Smacking a child is not acceptable; violence is never acceptable especially between an adult and a child. But judging parents who have resorted to smacking doesn’t help either. Families need support to build strong relationships so children can thrive right from the start.
That’s why NCB signed a shared letter to The Telegraph this weekend, calling for England to follow Scotland and Wales onto the list of 60 countries where physical punishment of children is illegal.
While smacking has become much less socially acceptable over the past decade, the rate of decline is fastest in countries where it is prohibited by law.
It has become less acceptable for good reason – there is strong, consistent evidence that physical punishment is associated with increased childhood aggression and antisocial behaviour. There is a clear link between experience of physical punishment and childhood depression and anxiety.

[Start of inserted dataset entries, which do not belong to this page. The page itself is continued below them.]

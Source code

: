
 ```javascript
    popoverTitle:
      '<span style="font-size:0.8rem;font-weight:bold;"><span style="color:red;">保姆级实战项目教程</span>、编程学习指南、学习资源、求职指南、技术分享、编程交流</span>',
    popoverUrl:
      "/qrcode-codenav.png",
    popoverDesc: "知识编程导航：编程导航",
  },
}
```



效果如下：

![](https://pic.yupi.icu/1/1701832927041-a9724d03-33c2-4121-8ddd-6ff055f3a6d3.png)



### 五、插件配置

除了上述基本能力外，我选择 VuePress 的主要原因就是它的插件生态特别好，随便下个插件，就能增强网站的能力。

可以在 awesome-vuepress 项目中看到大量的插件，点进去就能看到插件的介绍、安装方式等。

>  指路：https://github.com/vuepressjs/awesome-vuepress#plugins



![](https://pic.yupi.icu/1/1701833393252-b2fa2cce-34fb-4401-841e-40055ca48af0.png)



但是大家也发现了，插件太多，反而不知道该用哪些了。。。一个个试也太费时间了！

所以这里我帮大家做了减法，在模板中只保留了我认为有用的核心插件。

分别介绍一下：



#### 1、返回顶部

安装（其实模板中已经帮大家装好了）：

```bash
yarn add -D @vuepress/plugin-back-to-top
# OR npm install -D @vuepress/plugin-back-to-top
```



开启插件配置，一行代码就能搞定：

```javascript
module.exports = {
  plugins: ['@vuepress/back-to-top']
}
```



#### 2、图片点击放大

The evidence also suggests that physical punishment carries a risk of escalation into abuse and maltreatment.
It is never in a child’s best interests to be smacked. And it is never in a parent’s best interests to smack a child.
NCB believes that it is in everyone’s best interests for the law to be unequivocal on this point.
However, this is only half the story.
In the main, parents do not smack because they are ‘bad’, nor do they believe that smacking is ‘good’. There may be all kinds of factors – the way they were parented, their own experience of mental health or anxiety, their awareness of and confidence in alternative approaches to discipline, their feeling of powerlessness in the face of challenging behaviour in their children.
It would not be good enough simply to make smacking illegal and leave the conversation there. It needs to be part of a much more positive vision of childhood and support for families right from the start.
In our Better Childhood Manifesto, NCB calls on the Government to make available parenting support for all parents who want it, focused on the importance of strong relationships and attachment.
Rather than shaming parents into not smacking their children, we have the opportunity to support parents to attend to their children’s emotional health and wellbeing, leaving behind the approaches to discipline that many of us experienced from previous generations of parents. There must be no shame in needing that support.
We also need to let parents know that they are not alone. This means committing to a children’s centre in every neighbourhood with high quality services for all families from conception to age five. It means investing in the early years workforce and a world-class health visiting service.
Above all it means backing up legislation with adequately funded services that enables parents to deliver a better childhood for their children. Improving outcomes during pregnancy and in the early years will save a world of problems from emerging later on. It is the single smartest investment we can make as a society.
Without this support, a smacking ban would just be a slap in the face for parents.